How to Understand What the Label is Telling You

Knowing which nutrients a food contains is key to selecting items that boost well-being.

Michelle Martin from AZCentral

Michelle Martin, a writer for, posted this article a few months ago to help people understand what they are eating. Nutrition labels can be confusing and misleading. You may think you’re eating healthy, but you may not be.

The food pyramid no longer stands, and in its place is a plate that shows what a balanced diet should look like. With all of the changes, it’s no wonder that some people are unsure what to eat — or what everything means when they look at a nutrition label.

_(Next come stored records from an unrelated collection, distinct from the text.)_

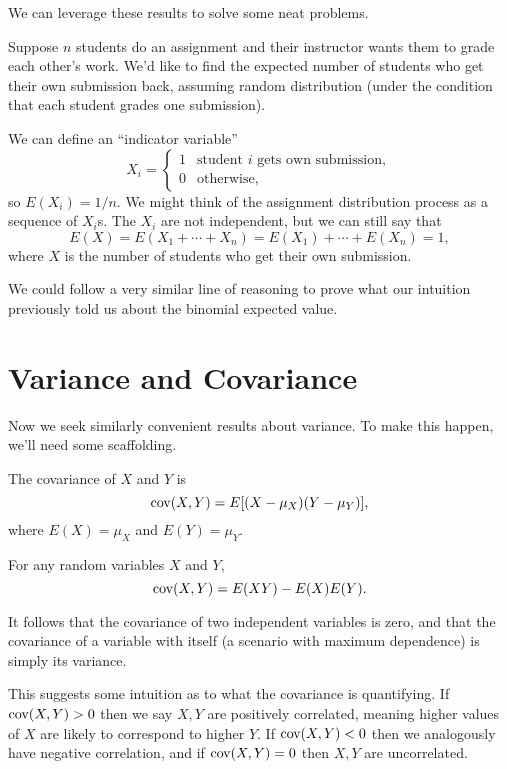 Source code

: \documentclass[../m157main.tex]{subfiles}
\begin{document}
We can leverage these results to solve some neat problems.

\begin{example}
    Suppose $n$ students do an assignment and their instructor wants them to grade each other's work.
    We'd like to find the expected number of students who get their own submission back, assuming random distribution (under the condition that each student grades one submission).

    We can define an ``indicator variable''
    \[ X_i = \begin{cases} 1 & \textrm{student $i$ gets own submission}, \\ 0 & \textrm{otherwise}, \end{cases} \]
    so $E(X_i) = 1 / n$.
    We might think of the assignment distribution process as a sequence of $X_i$s.
    The $X_i$ are not independent, but we can still say that
    \[ E(X) = E(X_1 + \cdots + X_n) = E(X_1) + \cdots + E(X_n) = 1, \]
    where $X$ is the number of students who get their own submission.
\end{example}

We could follow a very similar line of reasoning to prove what our intuition previously told us about the binomial expected value.

\section{Variance and Covariance}
Now we seek similarly convenient results about variance.
To make this happen, we'll need some scaffolding.

\begin{definition}[Covariance]
    The covariance of $X$ and $Y$ is
    \[ \textrm{cov}(X,Y) = E[(X - \mu_X)(Y - \mu_Y)], \]
    where $E(X) = \mu_X$ and $E(Y) = \mu_Y$.
\end{definition}

\begin{theorem}
    For any random variables $X$ and $Y$,
    \[ \textrm{cov}(X,Y) = E(XY) - E(X) E(Y). \]
\end{theorem}

It follows that the covariance of two independent variables is zero, and that the covariance of a variable with itself (a scenario with maximum dependence) is simply its variance.

This suggests some intuition as to what the covariance is quantifying.
If $\textrm{cov} (X,Y) > 0$ then we say $X,Y$ are positively correlated, meaning higher values of $X$ are likely to correspond to higher $Y$.
If $\textrm{cov}(X,Y) < 0$ then we analogously have negative correlation, and if $\textrm{cov}(X,Y) = 0$ then $X,Y$ are uncorrelated.
\end{document}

But reading nutrition labels and the list of ingredients can help you make healthy eating choices. Seeing what is listed — and what it is not — offers important insights about what is in the food you choose to consume.

Here’s what to look for when reading a nutrition label  — and how it can help you make well-balanced meal choices when you’re shopping for groceries.

Serving size and calories

When it comes to maintaining a healthy weight, calories count. People lose weight when they burn more calories than they consume, and they gain weight when they eat more calories than they burn.

What can be confusing, however, is the number of calories listed on a nutrition label.

That’s because the calories are based on serving sizes. For instance, a nutrition label might say that a food has 400 calories, but that’s based on one serving. A 400-calorie package of cookies could actually contain four servings — and if you ate the entire package, you would consume 1,600 calories. To put that into perspective, the recommended average daily calorie intake – which depends on a multitude of factors like weight, age and physical activity – ranges from 1,600 to 2,000 for adult women and 2,000 to 3,000 for adult men.

List of ingredients

Reading the list of ingredients on a label is the best way to know what you’re actually eating. As a general rule of thumb, the first few ingredients are the most important in the list. This will help you get an idea of what is primarily in the product. For example, you’d probably want a strawberry jam to list strawberries first. Likewise, you’d want a guacamole dip to be made of avocados first and foremost, not soybean oils and artificial flavors. Ideally, you should look for labels with simple, easy-to-understand ingredients.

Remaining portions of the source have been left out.